Well, it’s spooky season, which means for me, another trip around the sun and getting to indulge in some feel-good Halloween movies.

While many people gravitate towards suspense and horror, I prefer the tamer holiday specials, like Hocus Pocus (actually, I think this movie is terrifying) and It’s The Great Pumpkin, Charlie Brown.

In It’s The Great Pumpkin, Charlie Brown, the character Linus chooses to miss trick-or-treating to sit in a pumpkin patch and wait for a glimpse of his Halloween Hero, The Great Pumpkin. Year after year, the result is the same, Linus finds his night pumpkin-less. Yet, he is promise-filled. 

Literally, “good-grief,” right? While this Halloween special feels like comfort food in a box, as a kid, I could never understand what kind of person would choose something intangible like hope over reality (Halloween happens once every 365 days after all)! But, I can say that this year I finally understand that determined little Peanut’s ways, and it all started with a news article. No, the headline wasn’t about Covid or the upcoming election–it was about an epic, once-in-a-lifetime meteor shower happening on October 21st at 1 am.

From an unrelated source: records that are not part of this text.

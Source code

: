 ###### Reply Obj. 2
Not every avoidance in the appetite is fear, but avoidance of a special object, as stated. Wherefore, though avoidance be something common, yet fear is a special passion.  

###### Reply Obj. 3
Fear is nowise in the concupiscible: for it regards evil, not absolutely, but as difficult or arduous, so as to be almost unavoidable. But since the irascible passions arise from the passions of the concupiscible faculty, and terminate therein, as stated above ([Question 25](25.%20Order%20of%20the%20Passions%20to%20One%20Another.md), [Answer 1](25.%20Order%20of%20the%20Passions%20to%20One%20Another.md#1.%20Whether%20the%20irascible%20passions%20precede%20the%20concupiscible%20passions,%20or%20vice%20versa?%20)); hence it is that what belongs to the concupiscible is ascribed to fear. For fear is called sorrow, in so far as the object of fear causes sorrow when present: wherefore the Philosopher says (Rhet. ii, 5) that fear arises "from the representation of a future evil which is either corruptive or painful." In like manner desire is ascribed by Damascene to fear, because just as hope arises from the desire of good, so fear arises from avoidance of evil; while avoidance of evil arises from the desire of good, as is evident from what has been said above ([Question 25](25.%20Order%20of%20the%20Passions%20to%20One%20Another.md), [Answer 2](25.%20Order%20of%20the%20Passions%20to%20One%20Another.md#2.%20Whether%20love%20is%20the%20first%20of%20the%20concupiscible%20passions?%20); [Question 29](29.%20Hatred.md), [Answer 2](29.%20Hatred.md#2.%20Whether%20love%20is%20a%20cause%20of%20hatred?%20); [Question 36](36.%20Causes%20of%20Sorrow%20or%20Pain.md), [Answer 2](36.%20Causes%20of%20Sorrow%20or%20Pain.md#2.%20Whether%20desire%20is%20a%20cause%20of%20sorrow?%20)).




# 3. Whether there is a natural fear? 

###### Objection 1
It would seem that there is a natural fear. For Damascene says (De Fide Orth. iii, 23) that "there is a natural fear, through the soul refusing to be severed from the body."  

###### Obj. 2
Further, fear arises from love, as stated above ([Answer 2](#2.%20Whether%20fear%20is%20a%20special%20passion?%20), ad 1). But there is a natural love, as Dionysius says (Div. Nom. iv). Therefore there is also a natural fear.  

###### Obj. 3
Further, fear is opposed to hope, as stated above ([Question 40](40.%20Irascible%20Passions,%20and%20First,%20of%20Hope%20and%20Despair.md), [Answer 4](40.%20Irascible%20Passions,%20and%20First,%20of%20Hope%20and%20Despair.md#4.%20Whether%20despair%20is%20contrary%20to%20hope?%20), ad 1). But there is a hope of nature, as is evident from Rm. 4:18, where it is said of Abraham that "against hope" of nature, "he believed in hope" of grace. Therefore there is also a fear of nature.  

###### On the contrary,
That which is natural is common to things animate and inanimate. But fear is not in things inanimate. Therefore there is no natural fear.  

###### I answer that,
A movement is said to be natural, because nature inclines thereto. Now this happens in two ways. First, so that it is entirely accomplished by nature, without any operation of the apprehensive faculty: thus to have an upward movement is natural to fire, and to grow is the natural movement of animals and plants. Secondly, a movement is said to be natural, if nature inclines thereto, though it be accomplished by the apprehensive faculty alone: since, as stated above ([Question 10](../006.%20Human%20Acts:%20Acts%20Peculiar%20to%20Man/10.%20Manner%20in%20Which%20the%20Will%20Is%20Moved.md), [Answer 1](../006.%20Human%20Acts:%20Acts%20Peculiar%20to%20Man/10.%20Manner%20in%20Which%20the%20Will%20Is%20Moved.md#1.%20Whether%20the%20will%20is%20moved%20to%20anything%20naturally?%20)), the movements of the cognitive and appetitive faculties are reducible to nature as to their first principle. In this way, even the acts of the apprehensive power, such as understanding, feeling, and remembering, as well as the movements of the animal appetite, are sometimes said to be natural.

While my astrology knowledge isn’t exactly what I’d call stellar, when I read that a bit of magic was coming to us live in 2020 I subscribed to it. And I subscribed hard. Could it maybe have been because my oldest friend moved approximately 6,000 miles away that very same day? Could it be because my work is completely shut down for another 6 months sending my life spiraling into incessant uncertainty? I don’t know what exactly the impetus was, but I knew that this perfect storm meant sacrificing sleep for something greater.



On the night of the meteor shower, fog thickened the air around me and nothing, I mean nothing, could be seen in that great overhead expanse. Pushing aside everyone’s practicality (“if you can’t see stars, you can’t see a meteor shower”), I chose instead to move ahead with my plan, draping a towel over a damp chair and treating myself to a small pour of bourbon. I found warmth and comfort in the hum of crickets that broke the silence of the night. And for a girl that doesn’t like being still, I huddled for warmth in suspense, waiting for the meteor shower just as Linus waited for The Great Pumpkin, fanatically.



As I sat on a deck that I knew I was lucky to be on, I waited with anticipation, having time to appreciate what I actually chose to do. I chose to put aside my type a nerves and the need for a good night’s rest. I chose instead to live in the moment, and I chose to begin to believe in the magic that life brings us once again.



So did I get my meteor miracle? Maybe it was a trick of imagination, but I saw and felt something that I hadn’t experienced in a long time, hope. And as a cool wind sent me ready to head inside, I saw that breeze for what it was, my second wind. And you know what 2020? There are worse things in life than believing in something big, like The Great Pumpkin.